Among the three models, RF performed slightly better on the test dataset compared to the two neural network models but exhibited greater uncertainty on the validation set. The precision of all three models in identifying sandstone ranged from 60% to 80% or higher, but the recall was relatively low at between 50% and 70%. When sandstone was misclassified, it was usually identified as limestone. This is primarily because sandstone and limestone share similar logging characteristics—high resistivity, low gamma intensity, and high density, although the limestones have relatively higher resistivity and density than sandstone. The CNN and ResNet demonstrated a low precision in identifying limestone but a high recall. This is due to the similar logging curve characteristics between limestone and sandstone, and the insufficient representation of limestone samples, which constitute less than 10% of the total training samples, leading to the inadequate recognition of limestone features.

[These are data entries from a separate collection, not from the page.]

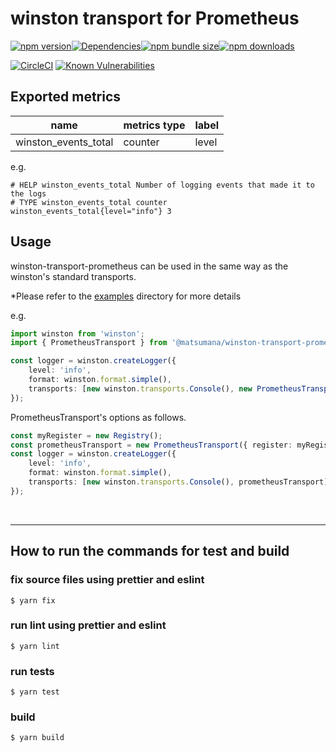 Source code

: # winston transport for Prometheus

[![npm version](https://img.shields.io/npm/v/@matsumana/winston-transport-prometheus)![Dependencies](https://img.shields.io/david/matsumana/winston-transport-prometheus)![npm bundle size](https://img.shields.io/bundlephobia/min/@matsumana/winston-transport-prometheus)![npm downloads](https://img.shields.io/npm/dm/@matsumana/winston-transport-prometheus)](https://www.npmjs.com/package/@matsumana/winston-transport-prometheus)

[![CircleCI](https://circleci.com/gh/matsumana/winston-transport-prometheus/tree/main.svg?style=shield)](https://app.circleci.com/pipelines/github/matsumana/winston-transport-prometheus?branch=main)
[![Known Vulnerabilities](https://snyk.io/test/github/matsumana/winston-transport-prometheus/badge.svg)](https://snyk.io/test/github/matsumana/winston-transport-prometheus)

## Exported metrics

| name                 | metrics type | label |
|----------------------|--------------|-------|
| winston_events_total | counter      | level |

e.g.

```
# HELP winston_events_total Number of logging events that made it to the logs
# TYPE winston_events_total counter
winston_events_total{level="info"} 3
```

## Usage

winston-transport-prometheus can be used in the same way as the winston's standard transports.

*Please refer to the [examples](examples) directory for more details

e.g.

```typescript
import winston from 'winston';
import { PrometheusTransport } from '@matsumana/winston-transport-prometheus';

const logger = winston.createLogger({
    level: 'info',
    format: winston.format.simple(),
    transports: [new winston.transports.Console(), new PrometheusTransport()],
});
```

PrometheusTransport's options as follows.

```typescript
const myRegister = new Registry();
const prometheusTransport = new PrometheusTransport({ register: myRegister });
const logger = winston.createLogger({
    level: 'info',
    format: winston.format.simple(),
    transports: [new winston.transports.Console(), prometheusTransport],
});
```

<br>

---

## How to run the commands for test and build

### fix source files using prettier and eslint

```
$ yarn fix
```

### run lint using prettier and eslint

```
$ yarn lint
```

### run tests

```
$ yarn test
```

### build

```
$ yarn build
```
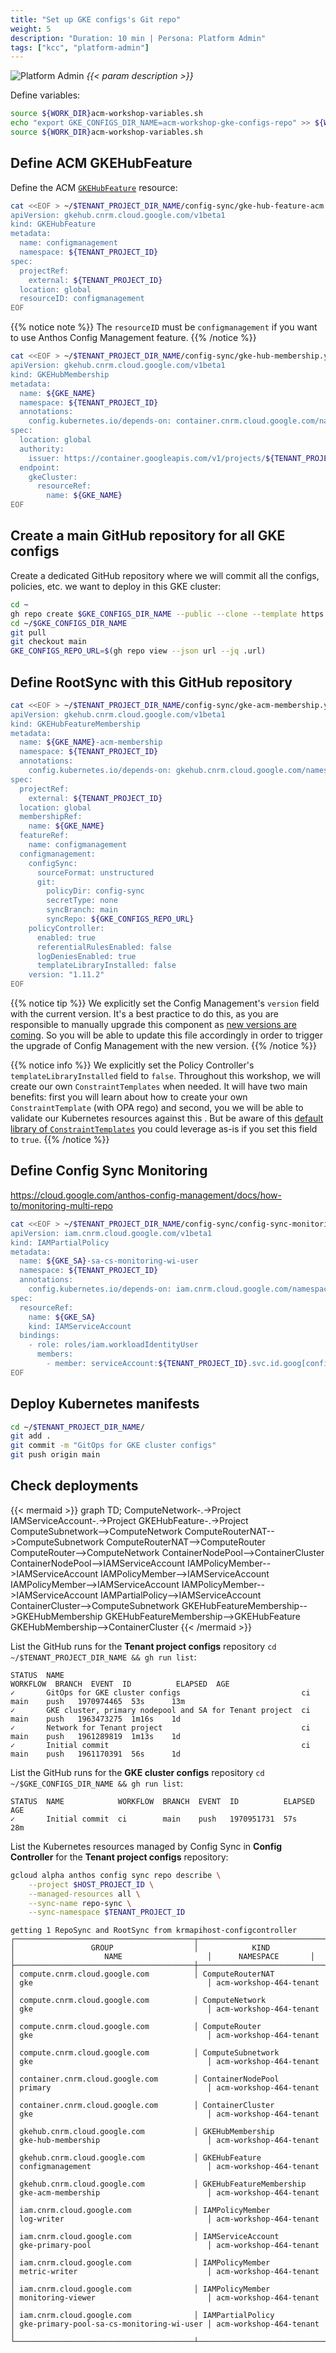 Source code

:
 ```yaml
---
title: "Set up GKE configs's Git repo"
weight: 5
description: "Duration: 10 min | Persona: Platform Admin"
tags: ["kcc", "platform-admin"]
---
```

![Platform Admin](/images/platform-admin.png)
_{{< param description >}}_

Define variables:
```Bash
source ${WORK_DIR}acm-workshop-variables.sh
echo "export GKE_CONFIGS_DIR_NAME=acm-workshop-gke-configs-repo" >> ${WORK_DIR}acm-workshop-variables.sh
source ${WORK_DIR}acm-workshop-variables.sh
```

## Define ACM GKEHubFeature

Define the ACM [`GKEHubFeature`](https://cloud.google.com/config-connector/docs/reference/resource-docs/gkehub/gkehubfeature) resource:
```Bash
cat <<EOF > ~/$TENANT_PROJECT_DIR_NAME/config-sync/gke-hub-feature-acm.yaml
apiVersion: gkehub.cnrm.cloud.google.com/v1beta1
kind: GKEHubFeature
metadata:
  name: configmanagement
  namespace: ${TENANT_PROJECT_ID}
spec:
  projectRef:
    external: ${TENANT_PROJECT_ID}
  location: global
  resourceID: configmanagement
EOF
```
{{% notice note %}}
The `resourceID` must be `configmanagement` if you want to use Anthos Config Management feature.
{{% /notice %}}

```Bash
cat <<EOF > ~/$TENANT_PROJECT_DIR_NAME/config-sync/gke-hub-membership.yaml
apiVersion: gkehub.cnrm.cloud.google.com/v1beta1
kind: GKEHubMembership
metadata:
  name: ${GKE_NAME}
  namespace: ${TENANT_PROJECT_ID}
  annotations:
    config.kubernetes.io/depends-on: container.cnrm.cloud.google.com/namespaces/${TENANT_PROJECT_ID}/ContainerCluster/${GKE_NAME}
spec:
  location: global
  authority:
    issuer: https://container.googleapis.com/v1/projects/${TENANT_PROJECT_ID}/locations/${GKE_LOCATION}/clusters/${GKE_NAME}
  endpoint:
    gkeCluster:
      resourceRef:
        name: ${GKE_NAME}
EOF
```

## Create a main GitHub repository for all GKE configs

Create a dedicated GitHub repository where we will commit all the configs, policies, etc. we want to deploy in this GKE cluster:
```Bash
cd ~
gh repo create $GKE_CONFIGS_DIR_NAME --public --clone --template https://github.com/mathieu-benoit/config-sync-template-repo
cd ~/$GKE_CONFIGS_DIR_NAME
git pull
git checkout main
GKE_CONFIGS_REPO_URL=$(gh repo view --json url --jq .url)
```

## Define RootSync with this GitHub repository 

```Bash
cat <<EOF > ~/$TENANT_PROJECT_DIR_NAME/config-sync/gke-acm-membership.yaml
apiVersion: gkehub.cnrm.cloud.google.com/v1beta1
kind: GKEHubFeatureMembership
metadata:
  name: ${GKE_NAME}-acm-membership
  namespace: ${TENANT_PROJECT_ID}
  annotations:
    config.kubernetes.io/depends-on: gkehub.cnrm.cloud.google.com/namespaces/${TENANT_PROJECT_ID}/GKEHubMembership/${GKE_NAME},gkehub.cnrm.cloud.google.com/namespaces/${TENANT_PROJECT_ID}/GKEHubFeature/configmanagement
spec:
  projectRef:
    external: ${TENANT_PROJECT_ID}
  location: global
  membershipRef:
    name: ${GKE_NAME}
  featureRef:
    name: configmanagement
  configmanagement:
    configSync:
      sourceFormat: unstructured
      git:
        policyDir: config-sync
        secretType: none
        syncBranch: main
        syncRepo: ${GKE_CONFIGS_REPO_URL}
    policyController:
      enabled: true
      referentialRulesEnabled: false
      logDeniesEnabled: true
      templateLibraryInstalled: false
    version: "1.11.2"
EOF
```
{{% notice tip %}}
We explicitly set the Config Management's `version` field with the current version. It's a best practice to do this, as you are responsible to manually upgrade this component as [new versions are coming](https://cloud.google.com/anthos-config-management/docs/release-notes). So you will be able to update this file accordingly in order to trigger the upgrade of Config Management with the new version.
{{% /notice %}}

{{% notice info %}}
We explicitly set the Policy Controller's `templateLibraryInstalled` field to `false`. Throughout this workshop, we will create our own `ConstraintTemplates` when needed. It will have two main benefits: first you will learn about how to create your own `ConstraintTemplate` (with OPA rego) and second, you we will be able to validate our Kubernetes resources against this . But be aware of this [default library of `ConstraintTemplates`](https://cloud.google.com/anthos-config-management/docs/reference/constraint-template-library) you could leverage as-is if you set this field to `true`.
{{% /notice %}}

## Define Config Sync Monitoring

https://cloud.google.com/anthos-config-management/docs/how-to/monitoring-multi-repo

```Bash
cat <<EOF > ~/$TENANT_PROJECT_DIR_NAME/config-sync/config-sync-monitoring-workload-identity-user.yaml
apiVersion: iam.cnrm.cloud.google.com/v1beta1
kind: IAMPartialPolicy
metadata:
  name: ${GKE_SA}-sa-cs-monitoring-wi-user
  namespace: ${TENANT_PROJECT_ID}
  annotations:
    config.kubernetes.io/depends-on: iam.cnrm.cloud.google.com/namespaces/${TENANT_PROJECT_ID}/IAMServiceAccount/${GKE_SA}
spec:
  resourceRef:
    name: ${GKE_SA}
    kind: IAMServiceAccount
  bindings:
    - role: roles/iam.workloadIdentityUser
      members:
        - member: serviceAccount:${TENANT_PROJECT_ID}.svc.id.goog[config-management-monitoring/default]
EOF
```

## Deploy Kubernetes manifests

```Bash
cd ~/$TENANT_PROJECT_DIR_NAME/
git add .
git commit -m "GitOps for GKE cluster configs"
git push origin main
```

## Check deployments

{{< mermaid >}}
graph TD;
  ComputeNetwork-.->Project
  IAMServiceAccount-.->Project
  GKEHubFeature-.->Project
  ComputeSubnetwork-->ComputeNetwork
  ComputeRouterNAT-->ComputeSubnetwork
  ComputeRouterNAT-->ComputeRouter
  ComputeRouter-->ComputeNetwork
  ContainerNodePool-->ContainerCluster
  ContainerNodePool-->IAMServiceAccount
  IAMPolicyMember-->IAMServiceAccount
  IAMPolicyMember-->IAMServiceAccount
  IAMPolicyMember-->IAMServiceAccount
  IAMPolicyMember-->IAMServiceAccount
  IAMPartialPolicy-->IAMServiceAccount
  ContainerCluster-->ComputeSubnetwork
  GKEHubFeatureMembership-->GKEHubMembership
  GKEHubFeatureMembership-->GKEHubFeature
  GKEHubMembership-->ContainerCluster
{{< /mermaid >}}

List the GitHub runs for the **Tenant project configs** repository `cd ~/$TENANT_PROJECT_DIR_NAME && gh run list`:
```Plaintext
STATUS  NAME                                                     WORKFLOW  BRANCH  EVENT  ID          ELAPSED  AGE
✓       GitOps for GKE cluster configs                           ci        main    push   1970974465  53s      13m
✓       GKE cluster, primary nodepool and SA for Tenant project  ci        main    push   1963473275  1m16s    1d
✓       Network for Tenant project                               ci        main    push   1961289819  1m13s    1d
✓       Initial commit                                           ci        main    push   1961170391  56s      1d
```

List the GitHub runs for the **GKE cluster configs** repository `cd ~/$GKE_CONFIGS_DIR_NAME && gh run list`:
```Plaintext
STATUS  NAME            WORKFLOW  BRANCH  EVENT  ID          ELAPSED  AGE
✓       Initial commit  ci        main    push   1970951731  57s      28m
```

List the Kubernetes resources managed by Config Sync in **Config Controller** for the **Tenant project configs** repository:
```Bash
gcloud alpha anthos config sync repo describe \
    --project $HOST_PROJECT_ID \
    --managed-resources all \
    --sync-name repo-sync \
    --sync-namespace $TENANT_PROJECT_ID
```
```Plaintext
getting 1 RepoSync and RootSync from krmapihost-configcontroller
┌────────────────────────────────────────┬────────────────────────────┬───────────────────────────────────────────┬──────────────────────┐
│                 GROUP                  │            KIND            │                    NAME                   │      NAMESPACE       │
├────────────────────────────────────────┼────────────────────────────┼───────────────────────────────────────────┼──────────────────────┤
│ compute.cnrm.cloud.google.com          │ ComputeRouterNAT           │ gke                                       │ acm-workshop-464-tenant │
│ compute.cnrm.cloud.google.com          │ ComputeNetwork             │ gke                                       │ acm-workshop-464-tenant │
│ compute.cnrm.cloud.google.com          │ ComputeRouter              │ gke                                       │ acm-workshop-464-tenant │
│ compute.cnrm.cloud.google.com          │ ComputeSubnetwork          │ gke                                       │ acm-workshop-464-tenant │
│ container.cnrm.cloud.google.com        │ ContainerNodePool          │ primary                                   │ acm-workshop-464-tenant │
│ container.cnrm.cloud.google.com        │ ContainerCluster           │ gke                                       │ acm-workshop-464-tenant │
│ gkehub.cnrm.cloud.google.com           │ GKEHubMembership           │ gke-hub-membership                        │ acm-workshop-464-tenant │
│ gkehub.cnrm.cloud.google.com           │ GKEHubFeature              │ configmanagement                          │ acm-workshop-464-tenant │
│ gkehub.cnrm.cloud.google.com           │ GKEHubFeatureMembership    │ gke-acm-membership                        │ acm-workshop-464-tenant │
│ iam.cnrm.cloud.google.com              │ IAMPolicyMember            │ log-writer                                │ acm-workshop-464-tenant │
│ iam.cnrm.cloud.google.com              │ IAMServiceAccount          │ gke-primary-pool                          │ acm-workshop-464-tenant │
│ iam.cnrm.cloud.google.com              │ IAMPolicyMember            │ metric-writer                             │ acm-workshop-464-tenant │
│ iam.cnrm.cloud.google.com              │ IAMPolicyMember            │ monitoring-viewer                         │ acm-workshop-464-tenant │
│ iam.cnrm.cloud.google.com              │ IAMPartialPolicy           │ gke-primary-pool-sa-cs-monitoring-wi-user │ acm-workshop-464-tenant │
└────────────────────────────────────────┴────────────────────────────┴───────────────────────────────────────────┴──────────────────────┘
``` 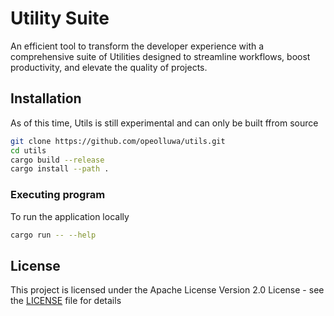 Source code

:# Utility Suite 

An efficient tool to transform the developer experience with a comprehensive suite of Utilities designed to streamline workflows, boost productivity, and elevate the quality of projects.


##  Installation 
As of this time, Utils is still experimental and can only be built ffrom source 

  ```sh
  git clone https://github.com/opeolluwa/utils.git
  cd utils
  cargo build --release
  cargo install --path .
  ```

### Executing program

To run the application locally

```sh
cargo run -- --help
```


## License

This project is licensed under the Apache License
Version 2.0 License - see the [LICENSE](./LICENSE) file for details
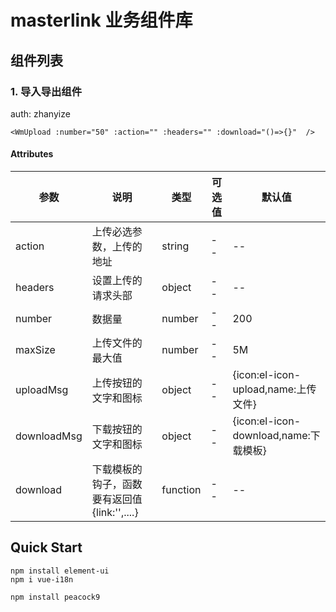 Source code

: # masterlink 业务组件库

## 组件列表

### 1. 导入导出组件

auth: zhanyize

```use
<WmUpload :number="50" :action="" :headers="" :download="()=>{}"  />
```

#### Attributes

| 参数 | 说明 | 类型 | 可选值 | 默认值
|---------|--------|-------| --------|--------
| action | 上传必选参数，上传的地址 | string | -- | --
| headers | 设置上传的请求头部 | object | -- | --
| number | 数据量 | number | -- | 200
| maxSize | 上传文件的最大值 | number | -- | 5M
| uploadMsg |上传按钮的文字和图标 | object | --| {icon:el-icon-upload,name:上传文件}
| downloadMsg | 下载按钮的文字和图标 | object | -- | {icon:el-icon-download,name:下载模板}
| download | 下载模板的钩子，函数要有返回值{link:'',....} | function | -- | --

## Quick Start

``` dependencies
npm install element-ui
npm i vue-i18n
```

```shell
npm install peacock9
```
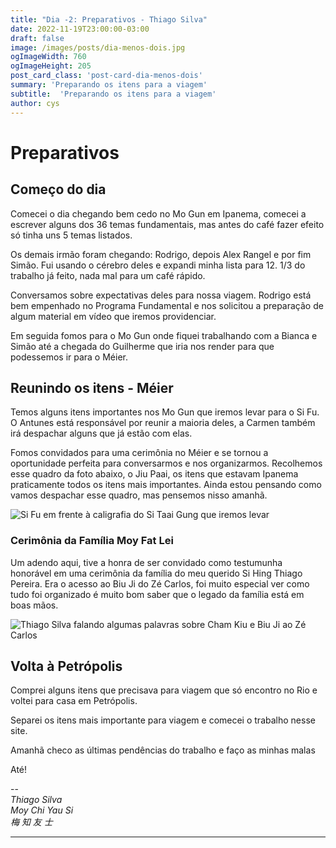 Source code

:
 ```yaml
---
title: "Dia -2: Preparativos - Thiago Silva"
date: 2022-11-19T23:00:00-03:00
draft: false
image: /images/posts/dia-menos-dois.jpg
ogImageWidth: 760
ogImageHeight: 205
post_card_class: 'post-card-dia-menos-dois'
summary: 'Preparando os itens para a viagem'
subtitle:  'Preparando os itens para a viagem'
author: cys
---
```


# Preparativos

## Começo do dia

Comecei o dia chegando bem cedo no Mo Gun em Ipanema, comecei a escrever alguns dos 36 temas fundamentais, mas antes do café fazer efeito só tinha uns 5 temas listados.

Os demais irmão foram chegando: Rodrigo, depois Alex Rangel e por fim Simão. Fui usando o cérebro deles e expandi minha lista para 12. 1/3 do trabalho já feito, nada mal para um café rápido.

Conversamos sobre expectativas deles para nossa viagem. Rodrigo está bem empenhado no Programa Fundamental e nos solicitou a preparação de algum material em vídeo que iremos providenciar.

Em seguida fomos para o Mo Gun onde fiquei trabalhando com a Bianca e Simão até a chegada do Guilherme que iria nos render para que podessemos ir para o Méier.

## Reunindo os itens - Méier
Temos alguns itens importantes nos Mo Gun que iremos levar para o Si Fu. O Antunes está responsável por reunir a maioria deles, a Carmen também irá despachar alguns que já estão com elas.

Fomos convidados para uma cerimônia no Méier e se tornou a oportunidade perfeita para conversarmos e nos organizarmos. Recolhemos esse quadro da foto abaixo, o Jiu Paai, os itens que estavam Ipanema praticamente todos os itens mais importantes. Ainda estou pensando como vamos despachar esse quadro, mas pensemos nisso amanhã.

 ![Si Fu em frente à caligrafia do Si Taai Gung que iremos levar](/images/posts/dia-menos-dois/moy-fah-si-fu.jpg)

### Cerimônia da Família Moy Fat Lei

Um adendo aqui, tive a honra de ser convidado como testumunha honorável em uma cerimônia da família do meu querido Si Hing Thiago Pereira. Era o acesso ao Biu Ji do Zé Carlos, foi muito especial ver como tudo foi organizado é muito bom saber que o legado da família está em boas mãos.

![Thiago Silva falando algumas palavras sobre Cham Kiu e Biu Ji ao Zé Carlos](/images/posts/dia-menos-dois/cys-cerimonia-ze-carlos.jpg)

## Volta à Petrópolis

Comprei alguns itens que precisava para viagem que só encontro no Rio e voltei para casa em Petrópolis.

Separei os itens mais importante para viagem e comecei o trabalho nesse site.  

Amanhã checo as últimas pendências do trabalho e faço as minhas malas

Até!

--  
_Thiago Silva_  
_Moy Chi Yau Si_  
_梅 知 友 士_  

***






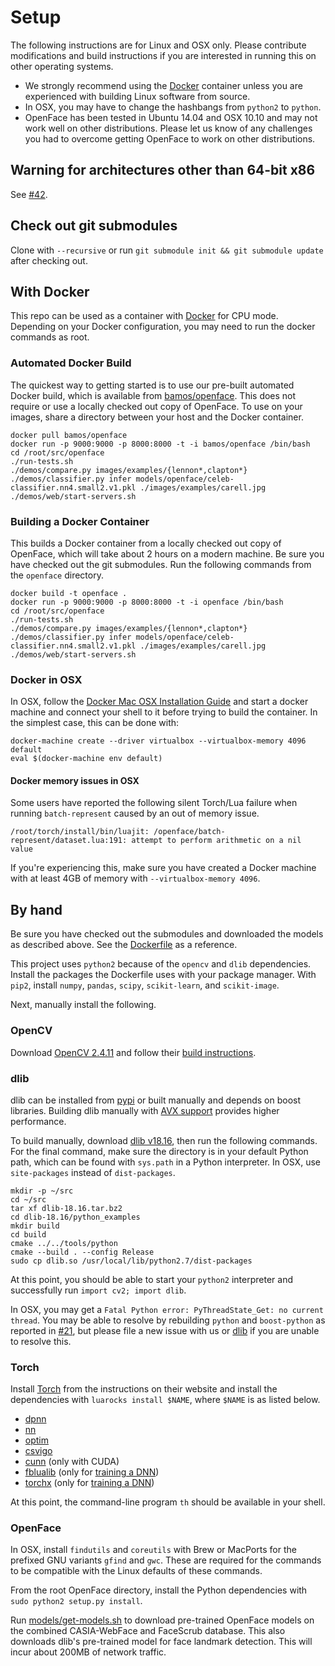 # Setup
The following instructions are for Linux and OSX only.
Please contribute modifications and build instructions if you
are interested in running this on other operating systems.

+ We strongly recommend using the [Docker](https://www.docker.com/)
  container unless you are experienced with building
  Linux software from source.
+ In OSX, you may have to change the hashbangs
  from `python2` to `python`.
+ OpenFace has been tested in Ubuntu 14.04 and OSX 10.10
  and may not work well on other distributions.
  Please let us know of any challenges you had to overcome
  getting OpenFace to work on other distributions.

## Warning for architectures other than 64-bit x86
See [#42](https://github.com/cmusatyalab/openface/issues/42).

## Check out git submodules
Clone with `--recursive` or run `git submodule init && git submodule update`
after checking out.

## With Docker
This repo can be used as a container with
[Docker](https://www.docker.com/) for CPU mode.
Depending on your Docker configuration, you may need to
run the docker commands as root.

### Automated Docker Build
The quickest way to getting started is to use our pre-built
automated Docker build, which is available from
[bamos/openface](https://hub.docker.com/r/bamos/openface/).
This does not require or use a locally checked out copy of OpenFace.
To use on your images, share a directory between your
host and the Docker container.

```
docker pull bamos/openface
docker run -p 9000:9000 -p 8000:8000 -t -i bamos/openface /bin/bash
cd /root/src/openface
./run-tests.sh
./demos/compare.py images/examples/{lennon*,clapton*}
./demos/classifier.py infer models/openface/celeb-classifier.nn4.small2.v1.pkl ./images/examples/carell.jpg
./demos/web/start-servers.sh
```


### Building a Docker Container
This builds a Docker container from a locally checked out copy of OpenFace,
which will take about 2 hours on a modern machine.
Be sure you have checked out the git submodules.
Run the following commands from the `openface` directory.

```
docker build -t openface .
docker run -p 9000:9000 -p 8000:8000 -t -i openface /bin/bash
cd /root/src/openface
./run-tests.sh
./demos/compare.py images/examples/{lennon*,clapton*}
./demos/classifier.py infer models/openface/celeb-classifier.nn4.small2.v1.pkl ./images/examples/carell.jpg
./demos/web/start-servers.sh
```

### Docker in OSX
In OSX, follow the
[Docker Mac OSX Installation Guide](https://docs.docker.com/installation/mac/)
and start a docker machine and connect your shell to it
before trying to build the container.
In the simplest case, this can be done with:

```
docker-machine create --driver virtualbox --virtualbox-memory 4096 default
eval $(docker-machine env default)
```

#### Docker memory issues in OSX

Some users have reported the following silent Torch/Lua failure
when running `batch-represent` caused by an out of memory issue.

```
/root/torch/install/bin/luajit: /openface/batch-represent/dataset.lua:191: attempt to perform arithmetic on a nil value
```

If you're experiencing this, make sure you have created a Docker machine
with at least 4GB of memory with `--virtualbox-memory 4096`.

## By hand
Be sure you have checked out the submodules and downloaded the models as
described above.
See the
[Dockerfile](https://github.com/cmusatyalab/openface/blob/master/Dockerfile)
as a reference.

This project uses `python2` because of the `opencv`
and `dlib` dependencies.
Install the packages the Dockerfile uses with your package manager.
With `pip2`, install `numpy`, `pandas`, `scipy`, `scikit-learn`, and `scikit-image`.

Next, manually install the following.

### OpenCV
Download [OpenCV 2.4.11](https://github.com/Itseez/opencv/archive/2.4.11.zip)
and follow their
[build instructions](http://docs.opencv.org/doc/tutorials/introduction/linux_install/linux_install.html).

### dlib
dlib can be installed from [pypi](https://pypi.python.org/pypi/dlib)
or built manually and depends on boost libraries.
Building dlib manually with
[AVX support](http://dlib.net/face_landmark_detection_ex.cpp.html)
provides higher performance.

To build manually, download
[dlib v18.16](https://github.com/davisking/dlib/releases/download/v18.16/dlib-18.16.tar.bz2),
then run the following commands.
For the final command, make sure the directory is in your default
Python path, which can be found with `sys.path` in a Python interpreter.
In OSX, use `site-packages` instead of `dist-packages`.

```
mkdir -p ~/src
cd ~/src
tar xf dlib-18.16.tar.bz2
cd dlib-18.16/python_examples
mkdir build
cd build
cmake ../../tools/python
cmake --build . --config Release
sudo cp dlib.so /usr/local/lib/python2.7/dist-packages
```

At this point, you should be able to start your `python2`
interpreter and successfully run `import cv2; import dlib`.

In OSX, you may get a `Fatal Python error: PyThreadState_Get: no current thread`.
You may be able to resolve by rebuilding `python` and `boost-python`
as reported in [#21](https://github.com/cmusatyalab/openface/issues/21),
but please file a new issue with us or [dlib](https://github.com/davisking/dlib)
if you are unable to resolve this.

### Torch
Install [Torch](http://torch.ch) from the instructions on their website
and install the dependencies with `luarocks install $NAME`,
where `$NAME` is as listed below.

+ [dpnn](https://github.com/nicholas-leonard/dpnn)
+ [nn](https://github.com/torch/nn)
+ [optim](https://github.com/torch/optim)
+ [csvigo](https://github.com/clementfarabet/lua---csv)
+ [cunn](https://github.com/torch/cunn) (only with CUDA)
+ [fblualib](https://github.com/facebook/fblualib)
  (only for [training a DNN](http://cmusatyalab.github.io/openface/training-new-models/))
+ [torchx](https://github.com/nicholas-leonard/torchx)
  (only for [training a DNN](http://cmusatyalab.github.io/openface/training-new-models/))

At this point, the command-line program `th` should
be available in your shell.

### OpenFace
In OSX, install `findutils` and `coreutils` with Brew or MacPorts for
the prefixed GNU variants `gfind` and `gwc`.
These are required for the commands to be compatible with
the Linux defaults of these commands.

From the root OpenFace directory,
install the Python dependencies with
`sudo python2 setup.py install`.

Run [models/get-models.sh](https://github.com/cmusatyalab/openface/blob/master/models/get-models.sh)
to download pre-trained OpenFace
models on the combined CASIA-WebFace and FaceScrub database.
This also downloads dlib's pre-trained model for face landmark detection.
This will incur about 200MB of network traffic.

Overall, while deep learning models have shown great potential in image recognition, they do not currently exhibit a significant advantage over RF in identifying one-dimensional well log data. This may be due to the insufficiency of the current training samples and the simplicity of the input, which consists of only three curves. In theory, as the complexity of input data features increases and the number of samples grows, deep learning will gradually demonstrate its advantages [35]. It is foreseeable that, with an increasing number of samples, we can achieve a more accurate and generalized lithofacies classification model, which will be the focus of future work.

Author Contributions

Conceptualization, Y.S. and L.G.; methodology, L.G., Y.S., and R.T.; validation, Y.S., J.L., and R.T.; writing—original draft preparation, Y.S. and L.G.; writing—review and editing, J.L. and R.T.; visualization, J.L.; supervision, J.L.; funding acquisition, L.G. and Y.S. All authors have read and agreed to the published version of the manuscript.

Funding

This work is supported by the Sichuan Provincial Science and Technology Innovation and Entrepreneurship Seedling Project (2024JDRC0023) and Huzhou Public Welfare Research Project (2023GZ17).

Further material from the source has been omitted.